Directions: The answer is to be the lines of the material from its start through the line containing "- [# 60 | Recursion", each copied exactly; no pictures.

Supplied material:
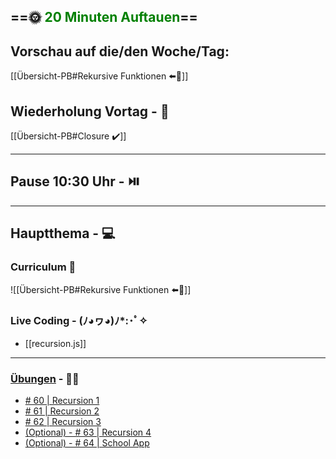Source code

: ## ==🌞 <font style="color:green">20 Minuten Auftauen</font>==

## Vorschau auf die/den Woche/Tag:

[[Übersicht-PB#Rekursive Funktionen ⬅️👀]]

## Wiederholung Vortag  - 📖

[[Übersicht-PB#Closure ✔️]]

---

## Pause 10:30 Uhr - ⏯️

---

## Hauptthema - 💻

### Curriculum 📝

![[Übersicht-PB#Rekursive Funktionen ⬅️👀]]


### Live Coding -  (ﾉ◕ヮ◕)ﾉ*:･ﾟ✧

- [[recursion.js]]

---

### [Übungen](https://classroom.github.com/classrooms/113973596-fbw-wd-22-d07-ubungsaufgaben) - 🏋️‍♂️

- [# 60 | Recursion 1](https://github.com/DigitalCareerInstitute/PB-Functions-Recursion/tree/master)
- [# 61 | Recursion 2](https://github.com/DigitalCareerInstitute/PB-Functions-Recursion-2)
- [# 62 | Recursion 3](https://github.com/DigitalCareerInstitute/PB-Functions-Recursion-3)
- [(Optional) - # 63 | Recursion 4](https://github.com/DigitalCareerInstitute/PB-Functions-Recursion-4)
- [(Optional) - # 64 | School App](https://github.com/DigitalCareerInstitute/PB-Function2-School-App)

Solution for this problem:
Source code

: ## ==🌞 <font style="color:green">20 Minuten Auftauen</font>==

## Vorschau auf die/den Woche/Tag:

[[Übersicht-PB#Rekursive Funktionen ⬅️👀]]

## Wiederholung Vortag  - 📖

[[Übersicht-PB#Closure ✔️]]

---

## Pause 10:30 Uhr - ⏯️

---

## Hauptthema - 💻

### Curriculum 📝

![[Übersicht-PB#Rekursive Funktionen ⬅️👀]]


### Live Coding -  (ﾉ◕ヮ◕)ﾉ*:･ﾟ✧

- [[recursion.js]]

---

### [Übungen](https://classroom.github.com/classrooms/113973596-fbw-wd-22-d07-ubungsaufgaben) - 🏋️‍♂️

- [# 60 | Recursion 1](https://github.com/DigitalCareerInstitute/PB-Functions-Recursion/tree/master)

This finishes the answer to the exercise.